Records from a dataset
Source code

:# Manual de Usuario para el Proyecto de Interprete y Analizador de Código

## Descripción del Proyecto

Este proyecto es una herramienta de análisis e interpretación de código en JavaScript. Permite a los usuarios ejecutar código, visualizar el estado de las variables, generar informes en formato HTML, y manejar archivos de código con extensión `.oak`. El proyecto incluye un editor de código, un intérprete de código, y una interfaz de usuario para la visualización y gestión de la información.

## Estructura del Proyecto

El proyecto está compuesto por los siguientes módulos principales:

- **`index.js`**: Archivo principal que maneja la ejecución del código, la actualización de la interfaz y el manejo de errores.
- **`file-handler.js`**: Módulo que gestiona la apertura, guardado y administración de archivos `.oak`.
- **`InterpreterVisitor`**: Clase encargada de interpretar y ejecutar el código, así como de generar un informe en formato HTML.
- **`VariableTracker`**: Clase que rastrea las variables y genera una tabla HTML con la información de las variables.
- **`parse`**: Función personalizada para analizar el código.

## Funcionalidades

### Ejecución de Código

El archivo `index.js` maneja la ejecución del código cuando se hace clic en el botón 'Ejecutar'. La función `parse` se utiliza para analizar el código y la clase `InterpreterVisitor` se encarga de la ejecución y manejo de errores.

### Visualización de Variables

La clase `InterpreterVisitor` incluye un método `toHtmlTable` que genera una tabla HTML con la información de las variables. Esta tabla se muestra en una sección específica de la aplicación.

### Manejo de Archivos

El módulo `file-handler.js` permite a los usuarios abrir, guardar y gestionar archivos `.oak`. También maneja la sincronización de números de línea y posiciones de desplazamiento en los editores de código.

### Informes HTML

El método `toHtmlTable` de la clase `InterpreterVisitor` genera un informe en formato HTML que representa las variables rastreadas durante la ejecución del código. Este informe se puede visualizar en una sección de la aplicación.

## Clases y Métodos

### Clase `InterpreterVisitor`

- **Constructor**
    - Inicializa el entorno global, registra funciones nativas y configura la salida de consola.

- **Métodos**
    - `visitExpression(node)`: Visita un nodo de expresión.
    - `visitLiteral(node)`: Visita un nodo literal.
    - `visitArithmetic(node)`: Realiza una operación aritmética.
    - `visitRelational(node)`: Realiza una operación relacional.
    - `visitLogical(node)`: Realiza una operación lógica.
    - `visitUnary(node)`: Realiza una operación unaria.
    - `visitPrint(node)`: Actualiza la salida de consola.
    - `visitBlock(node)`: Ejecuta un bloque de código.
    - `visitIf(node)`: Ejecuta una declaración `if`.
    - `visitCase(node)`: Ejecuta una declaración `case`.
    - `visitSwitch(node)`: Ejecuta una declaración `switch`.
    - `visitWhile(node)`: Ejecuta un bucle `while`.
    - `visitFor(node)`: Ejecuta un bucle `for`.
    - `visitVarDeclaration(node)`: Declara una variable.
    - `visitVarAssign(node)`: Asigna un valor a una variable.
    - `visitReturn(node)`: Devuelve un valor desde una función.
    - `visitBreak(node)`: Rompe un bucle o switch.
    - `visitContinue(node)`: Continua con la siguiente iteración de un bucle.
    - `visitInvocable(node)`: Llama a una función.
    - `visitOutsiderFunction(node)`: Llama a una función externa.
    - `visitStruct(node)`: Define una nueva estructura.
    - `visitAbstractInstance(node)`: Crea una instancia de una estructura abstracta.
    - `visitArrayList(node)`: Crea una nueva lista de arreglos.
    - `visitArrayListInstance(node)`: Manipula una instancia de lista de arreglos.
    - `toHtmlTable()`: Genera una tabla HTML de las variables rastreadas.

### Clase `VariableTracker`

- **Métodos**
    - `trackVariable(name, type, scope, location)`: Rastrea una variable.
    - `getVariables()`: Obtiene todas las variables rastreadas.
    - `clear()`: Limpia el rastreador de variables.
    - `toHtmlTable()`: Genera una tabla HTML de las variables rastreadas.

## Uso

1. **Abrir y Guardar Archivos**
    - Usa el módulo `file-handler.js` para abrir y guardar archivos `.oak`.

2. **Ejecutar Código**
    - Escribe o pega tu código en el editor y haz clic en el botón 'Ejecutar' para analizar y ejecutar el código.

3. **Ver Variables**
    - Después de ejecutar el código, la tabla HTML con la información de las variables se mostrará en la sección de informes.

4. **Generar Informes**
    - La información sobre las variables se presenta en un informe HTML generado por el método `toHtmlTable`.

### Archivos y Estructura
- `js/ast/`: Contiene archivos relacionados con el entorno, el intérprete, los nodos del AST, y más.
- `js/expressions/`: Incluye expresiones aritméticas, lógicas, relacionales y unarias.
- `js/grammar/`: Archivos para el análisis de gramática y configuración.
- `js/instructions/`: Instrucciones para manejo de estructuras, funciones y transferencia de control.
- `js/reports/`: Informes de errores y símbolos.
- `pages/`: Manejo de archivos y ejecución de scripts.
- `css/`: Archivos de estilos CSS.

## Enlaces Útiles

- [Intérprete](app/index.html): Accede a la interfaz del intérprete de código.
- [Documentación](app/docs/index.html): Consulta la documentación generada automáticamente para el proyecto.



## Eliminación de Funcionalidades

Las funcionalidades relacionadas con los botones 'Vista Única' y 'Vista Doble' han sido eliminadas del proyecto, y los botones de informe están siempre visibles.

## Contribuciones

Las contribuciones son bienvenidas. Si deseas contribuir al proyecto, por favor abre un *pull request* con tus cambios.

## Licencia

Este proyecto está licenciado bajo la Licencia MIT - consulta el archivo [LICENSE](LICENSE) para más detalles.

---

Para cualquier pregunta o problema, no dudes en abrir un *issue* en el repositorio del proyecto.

Your task:
If a line falls between the first line of the data above and the line holding "## Descripción del Proyecto", inclusive, retype it exactly; retype no other line.

Answer to the exercise:
Source code

:# Manual de Usuario para el Proyecto de Interprete y Analizador de Código

## Descripción del Proyecto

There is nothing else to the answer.